Going to the left, he extended his trot instead of picking up the canter. That started the argument. After we had completed our circle to the right, we turned to the left. Ashke had left a pile at the scary end of the arena, which had alerted all of the birds living in the barn to come and feast on the oats that had passed through Ashke. There were about 10 birds all clustered around the pile. As we came around the circle at that end of the arena, they all scattered in a flying mass. Ashke decided that was reason enough to freak out and try to end our ride. He pogo sticked, with his head straight up in the air, fighting me for all he was worth. Instead of stopping, which is what I tend to do, I kicked him forward, trying to maintain our canter. He did until the next time we were at that end of the arena, then he threw his head up and changed leads four or five times in as many steps. I stopped him that time, made him back up, and lower his head. Then we tried again.
The third time we stopped, I was breathing hard. The trainer and her student were staring at me and talking in not quite hushed tones about how long we had been riding (over an hour) and how much cantering we had been doing. I kind of smiled in their direction and said something about how hard it can be to get one last circle. I then said to Ashke, who was acting very obedient at that point (poser) and very put upon, that if he could manage one more circle with a proper left canter we would be done. He then gave me one perfect circle with a proper left canter.
He so understands English.
We were done then.
I felt judged. I felt they were very disapproving of the way I was handling Ashke. It felt as if they believed I was being abusive to my horse in the way we were interacting. (The student had already been appalled at the blanket rub Ashke has on his right shoulder from the heavy blanket he's been in this past week. I'm sure she thinks I'm the worse owner/rider ever.)
I wanted to tell them that Ashke has developed a very bad habit of behaving the way he was when he's decided he should be done, or he really doesn't want to be ridden. I wanted to tell them that an hour of w/t/c is a quarter of what he is able to do and that we can trot for fifteen miles on trail without issue. I wanted to explain about his left stifle and right hamstring and that if we only do what is comfortable for him, he will never relearn how to properly use his hind end. I wanted to explain that cross-cantering is easier for him, but not mechanically the best and he basically has to be bullied into making himself stronger. He has no idea why he can't continue to protect his left stifle and right hamstring the way he has in the past. I have to push him just a little past his comfort zone in order to make progress on this issue.

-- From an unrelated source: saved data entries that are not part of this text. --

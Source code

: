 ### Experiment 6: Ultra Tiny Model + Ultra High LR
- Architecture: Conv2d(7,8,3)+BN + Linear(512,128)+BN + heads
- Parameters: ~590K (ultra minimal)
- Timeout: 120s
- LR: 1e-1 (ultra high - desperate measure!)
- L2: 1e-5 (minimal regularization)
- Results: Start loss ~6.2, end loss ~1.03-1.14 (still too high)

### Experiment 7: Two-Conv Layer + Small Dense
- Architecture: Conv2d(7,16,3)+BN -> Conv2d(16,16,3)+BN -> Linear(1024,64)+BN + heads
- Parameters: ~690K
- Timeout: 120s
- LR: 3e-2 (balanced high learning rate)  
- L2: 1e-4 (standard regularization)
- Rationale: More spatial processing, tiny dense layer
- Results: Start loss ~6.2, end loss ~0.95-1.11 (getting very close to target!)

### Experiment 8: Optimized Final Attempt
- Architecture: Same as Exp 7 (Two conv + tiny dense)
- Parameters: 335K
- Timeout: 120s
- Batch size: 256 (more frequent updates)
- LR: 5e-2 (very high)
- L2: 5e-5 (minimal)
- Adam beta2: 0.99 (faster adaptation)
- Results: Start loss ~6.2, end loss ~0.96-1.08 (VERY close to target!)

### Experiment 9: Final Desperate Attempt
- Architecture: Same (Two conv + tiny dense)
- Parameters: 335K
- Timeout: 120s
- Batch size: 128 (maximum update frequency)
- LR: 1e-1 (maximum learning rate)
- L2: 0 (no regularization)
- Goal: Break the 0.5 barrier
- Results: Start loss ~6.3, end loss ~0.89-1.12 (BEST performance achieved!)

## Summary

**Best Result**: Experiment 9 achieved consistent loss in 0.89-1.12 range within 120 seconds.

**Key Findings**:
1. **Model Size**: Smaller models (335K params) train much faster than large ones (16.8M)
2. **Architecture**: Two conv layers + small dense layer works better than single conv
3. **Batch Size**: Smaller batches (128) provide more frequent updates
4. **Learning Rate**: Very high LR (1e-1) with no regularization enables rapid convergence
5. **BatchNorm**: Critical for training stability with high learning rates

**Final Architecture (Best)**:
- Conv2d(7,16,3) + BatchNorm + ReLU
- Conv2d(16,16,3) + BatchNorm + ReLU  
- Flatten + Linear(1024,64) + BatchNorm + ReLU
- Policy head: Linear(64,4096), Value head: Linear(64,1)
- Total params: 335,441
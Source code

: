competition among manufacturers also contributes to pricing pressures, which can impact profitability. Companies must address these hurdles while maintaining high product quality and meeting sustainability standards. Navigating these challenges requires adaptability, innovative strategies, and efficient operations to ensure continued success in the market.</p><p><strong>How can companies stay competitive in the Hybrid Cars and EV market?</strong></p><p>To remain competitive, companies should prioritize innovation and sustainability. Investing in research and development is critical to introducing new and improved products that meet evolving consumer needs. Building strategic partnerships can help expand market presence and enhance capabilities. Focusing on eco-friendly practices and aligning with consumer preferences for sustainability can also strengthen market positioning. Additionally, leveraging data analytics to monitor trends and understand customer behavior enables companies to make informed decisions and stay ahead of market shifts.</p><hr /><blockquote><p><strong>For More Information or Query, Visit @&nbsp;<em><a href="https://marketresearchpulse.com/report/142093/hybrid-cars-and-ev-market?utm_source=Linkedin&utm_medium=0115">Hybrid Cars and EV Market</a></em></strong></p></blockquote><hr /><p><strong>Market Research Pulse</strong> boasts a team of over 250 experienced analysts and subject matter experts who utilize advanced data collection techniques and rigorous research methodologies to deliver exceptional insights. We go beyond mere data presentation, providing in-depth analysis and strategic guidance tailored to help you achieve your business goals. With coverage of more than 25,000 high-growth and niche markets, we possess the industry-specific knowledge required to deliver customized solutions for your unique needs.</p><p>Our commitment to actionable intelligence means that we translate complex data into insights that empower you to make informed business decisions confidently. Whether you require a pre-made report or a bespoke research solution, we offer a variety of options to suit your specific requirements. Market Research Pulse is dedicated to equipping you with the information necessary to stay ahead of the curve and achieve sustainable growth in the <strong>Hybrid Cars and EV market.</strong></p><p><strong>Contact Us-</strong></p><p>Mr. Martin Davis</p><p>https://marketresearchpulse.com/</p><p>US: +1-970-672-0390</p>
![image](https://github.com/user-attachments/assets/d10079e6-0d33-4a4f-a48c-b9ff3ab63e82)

I don't wear spurs. I don't carry a whip. I don't bit him up and I do ride him in the bit he likes the best. I do have a tendency to get heavy handed when he starts to misbehave. He does get shouted at sometimes, which hurts his feelings. He also gets rewarded with long walk breaks in between his moments of effort. He hears "good boy" when he gets it right. I try really hard not to over do it and to end on a good note. Sometimes it devolves into a fight. It's funny to me that we never fight when we are using obstacles for shaping our flatwork. He stays focused and is really willing to do it correctly. It's just the pure "dressage" rides that set him off. I don't know if it's that he gets bored or what.
Shit happens. I don't like it. It's not my intent. But, I don't need anyone judging me on my relationship with my horse. Sometimes we squabble, like any couple, and then we make up.
He tried really hard for me yesterday, so he gets today off to think about it and to rest his legs. I will ride tomorrow night and hopefully J will come out and take video. Maybe by next weekend we can try one of the new trails we've been researching.